My co-worker was a victim of the second scheme described. Someone saw him slowly driving along, and he couldn’t identify the house he was supposed to deliver to, on a very dark street. He had a brightly lit sign on his car with the name of the restaurant, his door was unlocked, and he wasn’t wearing a seat belt. He stopped and while looking down at the address on a piece of paper, someone pulled the door open and before he could react, they stabbed him, threw him to the ground, and took his money and pizzas. Then they disappeared and obviously didn't care if he died.

Pizza photo #3
Credit: Photo is from Wikipedia by Lppa, CC BY-SA 3.0.

93% of Americans eat at least one slice of pizza every month.[1]

The rules I made and taught to all drivers, plus any new drivers we hired:

(1) Anytime you are delivering to dark neighborhoods, take the sign off the car. No driving around with a well-lit sign advertising what you have.

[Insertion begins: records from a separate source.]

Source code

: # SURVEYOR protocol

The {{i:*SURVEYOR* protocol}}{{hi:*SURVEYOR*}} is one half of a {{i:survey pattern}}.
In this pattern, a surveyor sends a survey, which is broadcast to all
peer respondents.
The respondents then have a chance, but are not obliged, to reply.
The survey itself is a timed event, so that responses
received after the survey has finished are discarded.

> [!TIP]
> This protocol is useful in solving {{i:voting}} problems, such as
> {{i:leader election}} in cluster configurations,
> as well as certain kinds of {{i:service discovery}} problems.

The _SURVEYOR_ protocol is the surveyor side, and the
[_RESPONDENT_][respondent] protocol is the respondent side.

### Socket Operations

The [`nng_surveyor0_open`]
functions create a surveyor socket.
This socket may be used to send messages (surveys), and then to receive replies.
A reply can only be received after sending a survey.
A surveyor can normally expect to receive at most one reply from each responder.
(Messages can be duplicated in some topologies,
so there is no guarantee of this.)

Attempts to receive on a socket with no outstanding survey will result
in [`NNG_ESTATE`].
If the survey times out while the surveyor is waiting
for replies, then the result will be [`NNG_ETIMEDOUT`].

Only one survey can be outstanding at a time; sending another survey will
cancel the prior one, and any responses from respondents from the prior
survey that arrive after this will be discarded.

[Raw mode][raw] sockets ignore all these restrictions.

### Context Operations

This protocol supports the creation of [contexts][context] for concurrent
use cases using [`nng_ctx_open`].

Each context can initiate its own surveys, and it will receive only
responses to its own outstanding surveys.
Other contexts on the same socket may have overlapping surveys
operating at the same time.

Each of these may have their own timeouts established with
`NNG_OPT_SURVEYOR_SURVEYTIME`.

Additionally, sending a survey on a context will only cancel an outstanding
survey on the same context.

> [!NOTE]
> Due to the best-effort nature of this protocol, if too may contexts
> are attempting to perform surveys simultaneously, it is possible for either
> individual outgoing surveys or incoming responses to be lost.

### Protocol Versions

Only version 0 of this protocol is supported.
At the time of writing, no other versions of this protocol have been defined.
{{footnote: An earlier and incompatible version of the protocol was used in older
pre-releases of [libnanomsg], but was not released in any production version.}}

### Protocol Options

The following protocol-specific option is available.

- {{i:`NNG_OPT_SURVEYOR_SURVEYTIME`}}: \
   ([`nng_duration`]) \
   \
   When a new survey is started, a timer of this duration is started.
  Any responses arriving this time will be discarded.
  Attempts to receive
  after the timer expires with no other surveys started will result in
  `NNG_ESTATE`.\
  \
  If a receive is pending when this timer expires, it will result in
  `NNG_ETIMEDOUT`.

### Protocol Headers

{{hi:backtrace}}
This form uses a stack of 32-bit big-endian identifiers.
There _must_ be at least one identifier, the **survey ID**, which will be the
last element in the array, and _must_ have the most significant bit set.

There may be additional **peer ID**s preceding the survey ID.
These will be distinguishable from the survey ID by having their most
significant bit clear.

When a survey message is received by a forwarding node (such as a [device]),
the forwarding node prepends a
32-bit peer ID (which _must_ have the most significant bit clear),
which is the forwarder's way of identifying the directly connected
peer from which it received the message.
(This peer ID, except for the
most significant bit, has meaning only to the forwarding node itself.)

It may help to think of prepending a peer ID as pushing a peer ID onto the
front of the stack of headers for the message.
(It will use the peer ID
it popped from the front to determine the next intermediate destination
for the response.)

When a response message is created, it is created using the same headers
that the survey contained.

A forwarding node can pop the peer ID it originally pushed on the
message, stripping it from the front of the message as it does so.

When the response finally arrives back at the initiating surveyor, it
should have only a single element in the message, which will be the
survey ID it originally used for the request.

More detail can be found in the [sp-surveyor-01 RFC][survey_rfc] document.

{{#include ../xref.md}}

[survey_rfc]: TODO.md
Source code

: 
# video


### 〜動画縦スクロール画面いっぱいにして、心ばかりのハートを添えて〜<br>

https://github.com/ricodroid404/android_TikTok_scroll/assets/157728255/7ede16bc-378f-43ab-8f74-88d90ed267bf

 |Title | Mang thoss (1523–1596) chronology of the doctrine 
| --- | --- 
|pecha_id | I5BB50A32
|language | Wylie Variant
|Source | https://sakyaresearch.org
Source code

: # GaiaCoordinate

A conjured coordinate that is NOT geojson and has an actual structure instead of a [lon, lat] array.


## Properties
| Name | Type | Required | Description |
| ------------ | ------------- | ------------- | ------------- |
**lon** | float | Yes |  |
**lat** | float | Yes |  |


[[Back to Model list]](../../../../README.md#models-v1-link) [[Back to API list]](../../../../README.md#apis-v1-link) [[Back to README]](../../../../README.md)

(2) Car doors must be locked, and the car must not be stopped unless you clearly identify which house the delivery is for. The house must be well lit. If the house number can’t be seen, or if the house is not well lit, turn around and take the order back to the restaurant. Don’t get out and walk around or knock on doors in poorly lit areas.

(3) In cases of pizzas brought back to the restaurant, inform the manager that the house couldn’t be found due to darkness and/or the house number not being visible. Call the customer and tell them that if they want their order they will have to come pick it up. Make sure the manager changes the order so it’s not on you as a delivery. (Important: Don’t work at a place that won’t allow you to do this.)

Following these rules was important for our drivers and their safety. Another of our drivers was shot at in one of these areas, shattering her back window. The girl promptly drove back to the restaurant and quit. Inform management of such situations and ask that such areas be excluded. Don’t be afraid to quit if the restaurant delivers to areas that seem too unsafe to deal with. There is always some risk anywhere you go, but some places are extra unsafe, and there’s nothing wrong with determining that they aren’t worth it.

When I was first hired, a regional manager spoke to the new drivers about safety. He said a lot of people have had a feeling that something wasn’t right just before something bad happened, and he urged us to always pay attention to that feeling and to take it seriously. As an example, he said we should turn around immediately if we get this feeling when we’re approaching a door in the dark. The feeling is usually strong and it’s real, and I also recommend heeding it if it happens to you.